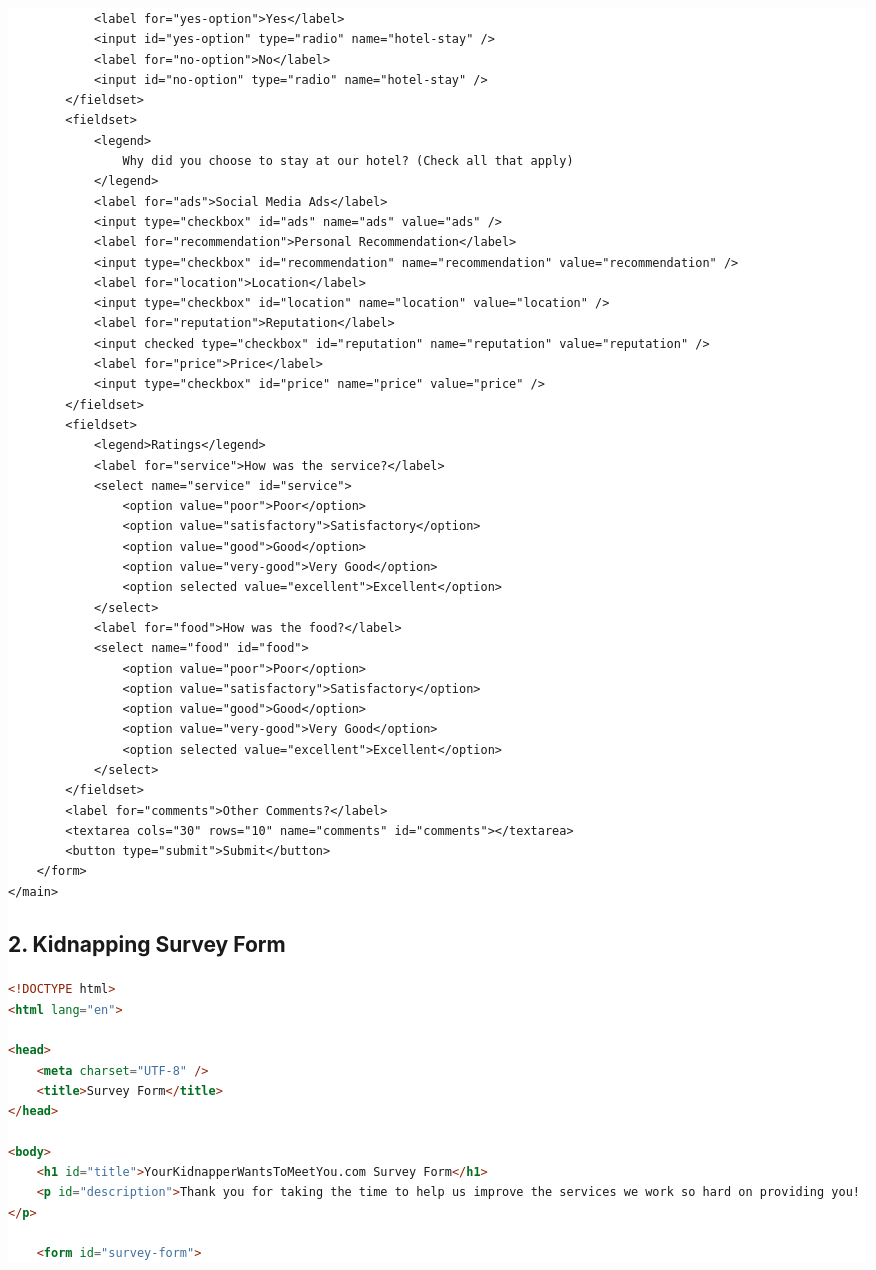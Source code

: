                 <label for="yes-option">Yes</label>
                <input id="yes-option" type="radio" name="hotel-stay" />
                <label for="no-option">No</label>
                <input id="no-option" type="radio" name="hotel-stay" />
            </fieldset>
            <fieldset>
                <legend>
                    Why did you choose to stay at our hotel? (Check all that apply)
                </legend>
                <label for="ads">Social Media Ads</label>
                <input type="checkbox" id="ads" name="ads" value="ads" />
                <label for="recommendation">Personal Recommendation</label>
                <input type="checkbox" id="recommendation" name="recommendation" value="recommendation" />
                <label for="location">Location</label>
                <input type="checkbox" id="location" name="location" value="location" />
                <label for="reputation">Reputation</label>
                <input checked type="checkbox" id="reputation" name="reputation" value="reputation" />
                <label for="price">Price</label>
                <input type="checkbox" id="price" name="price" value="price" />
            </fieldset>
            <fieldset>
                <legend>Ratings</legend>
                <label for="service">How was the service?</label>
                <select name="service" id="service">
                    <option value="poor">Poor</option>
                    <option value="satisfactory">Satisfactory</option>
                    <option value="good">Good</option>
                    <option value="very-good">Very Good</option>
                    <option selected value="excellent">Excellent</option>
                </select>
                <label for="food">How was the food?</label>
                <select name="food" id="food">
                    <option value="poor">Poor</option>
                    <option value="satisfactory">Satisfactory</option>
                    <option value="good">Good</option>
                    <option value="very-good">Very Good</option>
                    <option selected value="excellent">Excellent</option>
                </select>
            </fieldset>
            <label for="comments">Other Comments?</label>
            <textarea cols="30" rows="10" name="comments" id="comments"></textarea>
            <button type="submit">Submit</button>
        </form>
    </main>
</body>


## 2. Kidnapping Survey Form

```html
<!DOCTYPE html>
<html lang="en">

<head>
    <meta charset="UTF-8" />
    <title>Survey Form</title>
</head>

<body>
    <h1 id="title">YourKidnapperWantsToMeetYou.com Survey Form</h1>
    <p id="description">Thank you for taking the time to help us improve the services we work so hard on providing you!</p>

    <form id="survey-form">
```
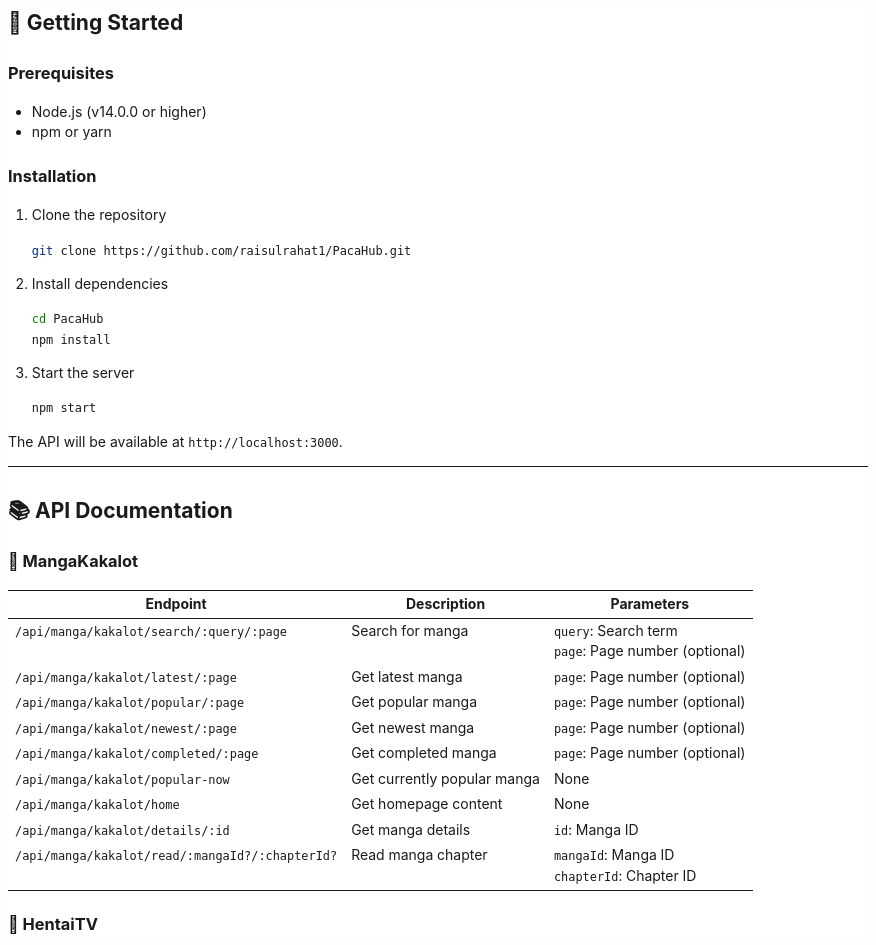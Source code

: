 ## 🚀 Getting Started

### Prerequisites

- Node.js (v14.0.0 or higher)
- npm or yarn

### Installation

1. Clone the repository
   ```bash
   git clone https://github.com/raisulrahat1/PacaHub.git
   ```

2. Install dependencies
   ```bash
   cd PacaHub
   npm install
   ```

3. Start the server
   ```bash
   npm start
   ```

The API will be available at `http://localhost:3000`.

---

## 📚 API Documentation

### 📖 MangaKakalot

| Endpoint | Description | Parameters |
|----------|-------------|------------|
| `/api/manga/kakalot/search/:query/:page` | Search for manga | `query`: Search term<br>`page`: Page number (optional) |
| `/api/manga/kakalot/latest/:page` | Get latest manga | `page`: Page number (optional) |
| `/api/manga/kakalot/popular/:page` | Get popular manga | `page`: Page number (optional) |
| `/api/manga/kakalot/newest/:page` | Get newest manga | `page`: Page number (optional) |
| `/api/manga/kakalot/completed/:page` | Get completed manga | `page`: Page number (optional) |
| `/api/manga/kakalot/popular-now` | Get currently popular manga | None |
| `/api/manga/kakalot/home` | Get homepage content | None |
| `/api/manga/kakalot/details/:id` | Get manga details | `id`: Manga ID |
| `/api/manga/kakalot/read/:mangaId?/:chapterId?` | Read manga chapter | `mangaId`: Manga ID<br>`chapterId`: Chapter ID |

### 🎥 HentaiTV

********************

Would you transcribe all of the entries above exactly, minus the images?

Source code

:                 <label for="yes-option">Yes</label>
                <input id="yes-option" type="radio" name="hotel-stay" />
                <label for="no-option">No</label>
                <input id="no-option" type="radio" name="hotel-stay" />
            </fieldset>
            <fieldset>
                <legend>
                    Why did you choose to stay at our hotel? (Check all that apply)
                </legend>
                <label for="ads">Social Media Ads</label>
                <input type="checkbox" id="ads" name="ads" value="ads" />
                <label for="recommendation">Personal Recommendation</label>
                <input type="checkbox" id="recommendation" name="recommendation" value="recommendation" />
                <label for="location">Location</label>
                <input type="checkbox" id="location" name="location" value="location" />
                <label for="reputation">Reputation</label>
                <input checked type="checkbox" id="reputation" name="reputation" value="reputation" />
                <label for="price">Price</label>
                <input type="checkbox" id="price" name="price" value="price" />
            </fieldset>
            <fieldset>
                <legend>Ratings</legend>
                <label for="service">How was the service?</label>
                <select name="service" id="service">
                    <option value="poor">Poor</option>
                    <option value="satisfactory">Satisfactory</option>
                    <option value="good">Good</option>
                    <option value="very-good">Very Good</option>
                    <option selected value="excellent">Excellent</option>
                </select>
                <label for="food">How was the food?</label>
                <select name="food" id="food">
                    <option value="poor">Poor</option>
                    <option value="satisfactory">Satisfactory</option>
                    <option value="good">Good</option>
                    <option value="very-good">Very Good</option>
                    <option selected value="excellent">Excellent</option>
                </select>
            </fieldset>
            <label for="comments">Other Comments?</label>
            <textarea cols="30" rows="10" name="comments" id="comments"></textarea>
            <button type="submit">Submit</button>
        </form>
    </main>
</body>


## 2. Kidnapping Survey Form

```html
<!DOCTYPE html>
<html lang="en">

<head>
    <meta charset="UTF-8" />
    <title>Survey Form</title>
</head>

<body>
    <h1 id="title">YourKidnapperWantsToMeetYou.com Survey Form</h1>
    <p id="description">Thank you for taking the time to help us improve the services we work so hard on providing you!</p>

    <form id="survey-form">
```
Source code

: ## 🚀 Getting Started

### Prerequisites

- Node.js (v14.0.0 or higher)
- npm or yarn

### Installation

1. Clone the repository
   ```bash
   git clone https://github.com/raisulrahat1/PacaHub.git
   ```

2. Install dependencies
   ```bash
   cd PacaHub
   npm install
   ```

3. Start the server
   ```bash
   npm start
   ```

The API will be available at `http://localhost:3000`.

---

## 📚 API Documentation

### 📖 MangaKakalot

| Endpoint | Description | Parameters |
|----------|-------------|------------|
| `/api/manga/kakalot/search/:query/:page` | Search for manga | `query`: Search term<br>`page`: Page number (optional) |
| `/api/manga/kakalot/latest/:page` | Get latest manga | `page`: Page number (optional) |
| `/api/manga/kakalot/popular/:page` | Get popular manga | `page`: Page number (optional) |
| `/api/manga/kakalot/newest/:page` | Get newest manga | `page`: Page number (optional) |
| `/api/manga/kakalot/completed/:page` | Get completed manga | `page`: Page number (optional) |
| `/api/manga/kakalot/popular-now` | Get currently popular manga | None |
| `/api/manga/kakalot/home` | Get homepage content | None |
| `/api/manga/kakalot/details/:id` | Get manga details | `id`: Manga ID |
| `/api/manga/kakalot/read/:mangaId?/:chapterId?` | Read manga chapter | `mangaId`: Manga ID<br>`chapterId`: Chapter ID |

### 🎥 HentaiTV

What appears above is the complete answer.